Similar ideas have been used in feed-forward neural network for unsupervised pre-training to structure a neural network, making it first learn generally useful feature detectors. Then the network is trained further by supervised back-propagation to classify labeled data. The deep belief network model by Hinton et al. (2006) involves learning the distribution of a high level representation using successive layers of binary or real-valued latent variables. It uses a restricted Boltzmann machine to model each new layer of higher level features. Each new layer guarantees an increase on the lower-bound of the log likelihood of the data, thus improving the model, if trained properly. Once sufficiently many layers have been learned the deep architecture may be used as a generative model by reproducing the data when sampling down the model (an "ancestral pass") from the top level feature activations. Hinton reports that his models are effective feature extractors over high-dimensional, structured data. This work plays a key role in reintroducing the interests in deep neural network research and consequently leads to the developments of Deep learning, although deep belief network is no longer the main deep learning technique.
Long short-term memoryEdit
Another technique particularly used for recurrent neural networks is the long short-term memory (LSTM) network of 1997 by Hochreiter & Schmidhuber. In 2009, deep multidimensional LSTM networks demonstrated the power of deep learning with many nonlinear layers, by winning three ICDAR 2009 competitions in connected handwriting recognition, without any prior knowledge about the three different languages to be learned.
Hardware advances have meant that from 1991 to 2015, computer power (especially as delivered by GPUs) has increased around a million-fold, making standard backpropagation feasible for networks several layers deeper than when the vanishing gradient problem was recognized. Schmidhuber notes that this "is basically what is winning many of the image recognition competitions now", but that it "does not really overcome the problem in a fundamental way" since the original models tackling the vanishing gradient problem by Hinton et al. (2006) were trained in a Xeon processor, not GPUs.

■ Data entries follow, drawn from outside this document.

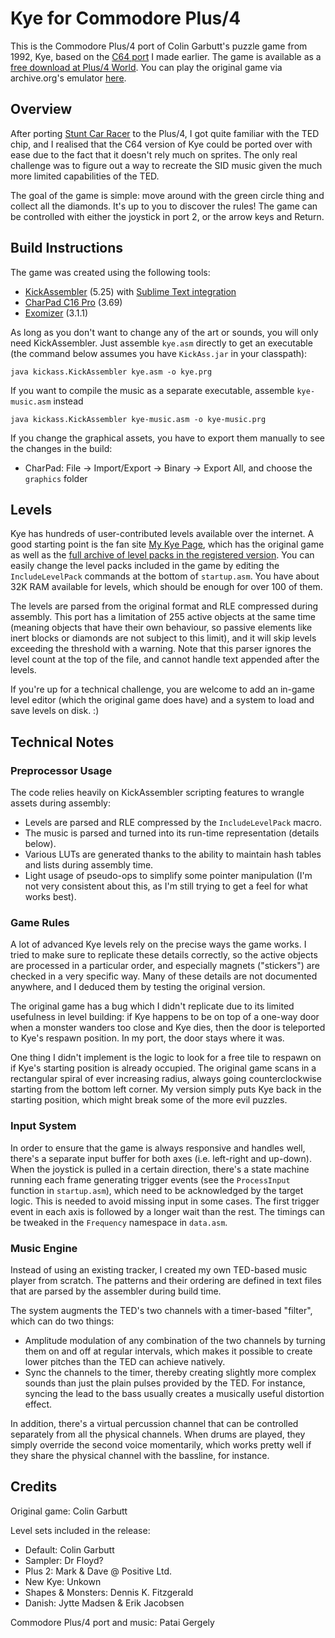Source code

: # Kye for Commodore Plus/4

This is the Commodore Plus/4 port of Colin Garbutt's puzzle game from 1992, Kye, based on the [C64 port](https://github.com/cobbpg/kye-c64) I made earlier. The game is available as a [free download at Plus/4 World](https://plus4world.powweb.com/software/Kye). You can play the original game via archive.org's emulator [here](https://archive.org/details/win3_Kye).

## Overview

After porting [Stunt Car Racer](https://plus4world.powweb.com/software/Stunt_Car_Racer) to the Plus/4, I got quite familiar with the TED chip, and I realised that the C64 version of Kye could be ported over with ease due to the fact that it doesn't rely much on sprites. The only real challenge was to figure out a way to recreate the SID music given the much more limited capabilities of the TED.

The goal of the game is simple: move around with the green circle thing and collect all the diamonds. It's up to you to discover the rules! The game can be controlled with either the joystick in port 2, or the arrow keys and Return.

## Build Instructions

The game was created using the following tools:

* [KickAssembler](https://theweb.dk/KickAssembler/) (5.25) with [Sublime Text integration](https://packagecontrol.io/packages/Kick%20Assembler%20(C64))
* [CharPad C16 Pro](https://subchristsoftware.itch.io/charpad-c16-pro) (3.69)
* [Exomizer](https://bitbucket.org/magli143/exomizer/wiki/Home) (3.1.1)

As long as you don't want to change any of the art or sounds, you will only need KickAssembler. Just assemble `kye.asm` directly to get an executable (the command below assumes you have `KickAss.jar` in your classpath):

```
java kickass.KickAssembler kye.asm -o kye.prg
```

If you want to compile the music as a separate executable, assemble `kye-music.asm` instead

```
java kickass.KickAssembler kye-music.asm -o kye-music.prg
```

If you change the graphical assets, you have to export them manually to see the changes in the build:

* CharPad: File → Import/Export → Binary → Export All, and choose the `graphics` folder

## Levels

Kye has hundreds of user-contributed levels available over the internet. A good starting point is the fan site [My Kye Page](https://www.kye.me.uk/), which has the original game as well as the [full archive of level packs in the registered version](https://www.kye.me.uk/charitylevels.html). You can easily change the level packs included in the game by editing the `IncludeLevelPack` commands at the bottom of `startup.asm`. You have about 32K RAM available for levels, which should be enough for over 100 of them.

The levels are parsed from the original format and RLE compressed during assembly. This port has a limitation of 255 active objects at the same time (meaning objects that have their own behaviour, so passive elements like inert blocks or diamonds are not subject to this limit), and it will skip levels exceeding the threshold with a warning. Note that this parser ignores the level count at the top of the file, and cannot handle text appended after the levels.

If you're up for a technical challenge, you are welcome to add an in-game level editor (which the original game does have) and a system to load and save levels on disk. :)

## Technical Notes

### Preprocessor Usage

The code relies heavily on KickAssembler scripting features to wrangle assets during assembly:

* Levels are parsed and RLE compressed by the `IncludeLevelPack` macro.
* The music is parsed and turned into its run-time representation (details below).
* Various LUTs are generated thanks to the ability to maintain hash tables and lists during assembly time.
* Light usage of pseudo-ops to simplify some pointer manipulation (I'm not very consistent about this, as I'm still trying to get a feel for what works best).

### Game Rules

A lot of advanced Kye levels rely on the precise ways the game works. I tried to make sure to replicate these details correctly, so the active objects are processed in a particular order, and especially magnets ("stickers") are checked in a very specific way. Many of these details are not documented anywhere, and I deduced them by testing the original version.

The original game has a bug which I didn't replicate due to its limited usefulness in level building: if Kye happens to be on top of a one-way door when a monster wanders too close and Kye dies, then the door is teleported to Kye's respawn position. In my port, the door stays where it was.

One thing I didn't implement is the logic to look for a free tile to respawn on if Kye's starting position is already occupied. The original game scans in a rectangular spiral of ever increasing radius, always going counterclockwise starting from the bottom left corner. My version simply puts Kye back in the starting position, which might break some of the more evil puzzles.

### Input System

In order to ensure that the game is always responsive and handles well, there's a separate input buffer for both axes (i.e. left-right and up-down). When the joystick is pulled in a certain direction, there's a state machine running each frame generating trigger events (see the `ProcessInput` function in `startup.asm`), which need to be acknowledged by the target logic. This is needed to avoid missing input in some cases. The first trigger event in each axis is followed by a longer wait than the rest. The timings can be tweaked in the `Frequency` namespace in `data.asm`.

### Music Engine

Instead of using an existing tracker, I created my own TED-based music player from scratch. The patterns and their ordering are defined in text files that are parsed by the assembler during build time.

The system augments the TED's two channels with a timer-based "filter", which can do two things:

* Amplitude modulation of any combination of the two channels by turning them on and off at regular intervals, which makes it possible to create lower pitches than the TED can achieve natively.
* Sync the channels to the timer, thereby creating slightly more complex sounds than just the plain pulses provided by the TED. For instance, syncing the lead to the bass usually creates a musically useful distortion effect.

In addition, there's a virtual percussion channel that can be controlled separately from all the physical channels. When drums are played, they simply override the second voice momentarily, which works pretty well if they share the physical channel with the bassline, for instance.

## Credits

Original game: Colin Garbutt

Level sets included in the release:
* Default: Colin Garbutt
* Sampler: Dr Floyd?
* Plus 2: Mark & Dave @ Positive Ltd.
* New Kye: Unkown
* Shapes & Monsters: Dennis K. Fitzgerald
* Danish: Jytte Madsen & Erik Jacobsen

Commodore Plus/4 port and music: Patai Gergely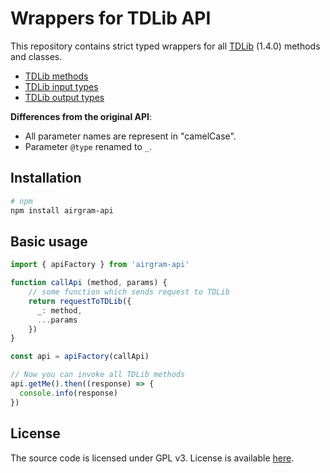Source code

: # Wrappers for TDLib API

This repository contains strict typed wrappers for all [TDLib](https://core.telegram.org/tdlib) (1.4.0) methods and classes.

- [TDLib methods](/docs/td-methods.md)
- [TDLib input types](/docs/td-inputs.md)
- [TDLib output types](/docs/td-outputs.md)

**Differences from the original API**:
- All parameter names are represent in "camelCase".
- Parameter `@type` renamed to `_`.

## Installation
```bash
# npm
npm install airgram-api
```

## Basic usage

```typescript
import { apiFactory } from 'airgram-api'

function callApi (method, params) {
    // some function which sends request to TDLib
    return requestToTDLib({
      _: method,
      ...params
    }) 
}

const api = apiFactory(callApi)

// Now you can invoke all TDLib methods
api.getMe().then((response) => {
  console.info(response)
})
```

## License

The source code is licensed under GPL v3. License is available [here](/LICENSE).
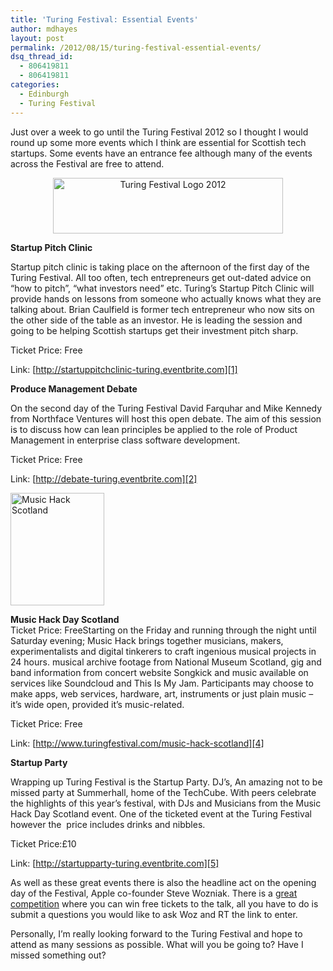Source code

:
 ```yaml
---
title: 'Turing Festival: Essential Events'
author: mdhayes
layout: post
permalink: /2012/08/15/turing-festival-essential-events/
dsq_thread_id:
  - 806419811
  - 806419811
categories:
  - Edinburgh
  - Turing Festival
---
```

Just over a week to go until the Turing Festival 2012 so I thought I would round up some more events which I think are essential for Scottish tech startups. Some events have an entrance fee although many of the events across the Festival are free to attend.

<p style="text-align: center;">
  <img class="wp-image-919 aligncenter" title="turing-festival-edinburgh" src="http://rookieoven.com/wp-content/uploads/2012/08/turing-festival-edinburgh-1024x248.png" alt="Turing Festival Logo 2012" width="368" height="89" />
</p>

**Startup Pitch Clinic**

Startup pitch clinic is taking place on the afternoon of the first day of the Turing Festival. All too often, tech entrepreneurs get out-dated advice on &#8220;how to pitch&#8221;, &#8220;what investors need&#8221; etc. Turing&#8217;s Startup Pitch Clinic will provide hands on lessons from someone who actually knows what they are talking about. Brian Caulfield is former tech entrepreneur who now sits on the other side of the table as an investor. He is leading the session and going to be helping Scottish startups get their investment pitch sharp.

Ticket Price: Free

Link: [http://startuppitchclinic-turing.eventbrite.com][1]

**Produce Management Debate**

On the second day of the Turing Festival David Farquhar and Mike Kennedy from Northface Ventures will host this open debate. The aim of this session is to discuss how can lean principles be applied to the role of Product Management in enterprise class software development.

Ticket Price: Free

Link: [http://debate-turing.eventbrite.com][2]

[<img class="alignright size-full wp-image-933" title="music-hack-scotland" src="http://rookieoven.com/wp-content/uploads/2012/08/music-hack-scotland.jpeg" alt="Music Hack Scotland" width="150" height="180" />][3]

**Music Hack Day Scotland**  
Ticket Price: FreeStarting on the Friday and running through the night until Saturday evening; Music Hack brings together musicians, makers, experimentalists and digital tinkerers to craft ingenious musical projects in 24 hours. musical archive footage from National Museum Scotland, gig and band information from concert website Songkick and music available on services like Soundcloud and This Is My Jam. Participants may choose to make apps, web services, hardware, art, instruments or just plain music – it’s wide open, provided it’s music-related.

Ticket Price: Free

Link: [http://www.turingfestival.com/music-hack-scotland][4]

**Startup Party**

Wrapping up Turing Festival is the Startup Party. DJ&#8217;s, An amazing not to be missed party at Summerhall, home of the TechCube. With peers celebrate the highlights of this year&#8217;s festival, with DJs and Musicians from the Music Hack Day Scotland event. One of the ticketed event at the Turing Festival however the  price includes drinks and nibbles.

Ticket Price:£10

Link: [http://startupparty-turing.eventbrite.com][5]

As well as these great events there is also the headline act on the opening day of the Festival, Apple co-founder Steve Wozniak. There is a [great competition][6] where you can win free tickets to the talk, all you have to do is submit a questions you would like to ask Woz and RT the link to enter.

Personally, I&#8217;m really looking forward to the Turing Festival and hope to attend as many sessions as possible. What will you be going to? Have I missed something out?

 [1]: http://startuppitchclinic-turing.eventbrite.com/ "Startup Pitch clinic"
 [2]: http://debate-turing.eventbrite.com/ "Debate Turing"
 [3]: http://www.turingfestival.com/music-hack-scotland/
 [4]: http://www.turingfestival.com/music-hack-scotland/ "Music Hack Scotland"
 [5]: http://startupparty-turing.eventbrite.com "Startup Party Turing"
 [6]: http://askwoz.wufoo.com/forms/ask-woz/ "Ask Woz"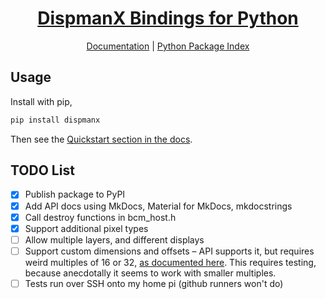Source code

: <h1 align="center">
  <a href="https://dtcooper.github.io/python-dispmanx/">DispmanX Bindings for Python</a>
</h1>

<p align="center">
  <a href="https://dtcooper.github.io/python-dispmanx/">Documentation</a> |
  <a href="https://pypi.org/project/dispmanx/">Python Package Index</a>
</p>

## Usage

Install with pip,

```bash
pip install dispmanx
```

Then see the [Quickstart section in the docs][quickstart].

## TODO List

- [x] Publish package to PyPI
- [x] Add API docs using MkDocs, Material for MkDocs, mkdocstrings
- [x] Call destroy functions in bcm_host.h
- [x] Support additional pixel types
- [ ] Allow multiple layers, and different displays
- [ ] Support custom dimensions and offsets – API supports it, but requires weird
    multiples of 16 or 32, [as documented here][picamera-overlay-docs]. This
    requires testing, because anecdotally it seems to work with smaller multiples.
- [ ] Tests run over SSH onto my home pi (github runners won't do)

[picamera-overlay-docs]: https://picamera.readthedocs.io/en/release-1.13/api_renderers.html#picamera.PiOverlayRenderer
[quickstart]: https://dtcooper.github.io/python-dispmanx/#quickstart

One of the newest and most effective ways to resolve the vanishing gradient problem is with residual neural networks (ResNets - not to be confused with recurrent neural networks). It was noted prior to ResNets that a deeper network would actually have higher training error than the shallow network. This intuitively can be understood as data disappearing through too many layers of the network, meaning output from a shallow layer was diminished through the greater number of layers in the deeper network, yielding a worse result. Going with this intuitive hypothesis, Microsoft research found that splitting a deep network into e.g., three layer chunks and passing the input into each chunk straight through to the next chunk (along with the residual—output of the chunk minus the input to the chunk that is reintroduced) helped eliminate much of this disappearing signal problem. No extra parameters or changes to the learning algorithm were needed. ResNets yielded lower training error (and test error) than their shallower counterparts simply by reintroducing outputs from shallower layers in the network to compensate for the vanishing data.
Note that ResNets are an ensemble of relatively shallow Nets and do not resolve the vanishing gradient problem by preserving gradient flow throughout the entire depth of the network – rather, they avoid the problem simply by constructing ensembles of many short networks together. (Ensemble by Construction)
Neural networks can also be optimized by using a universal search algorithm on the space of neural network's weights, e.g., random guess or more systematically genetic algorithm. This approach is not based on gradient and avoids the vanishing gradient problem.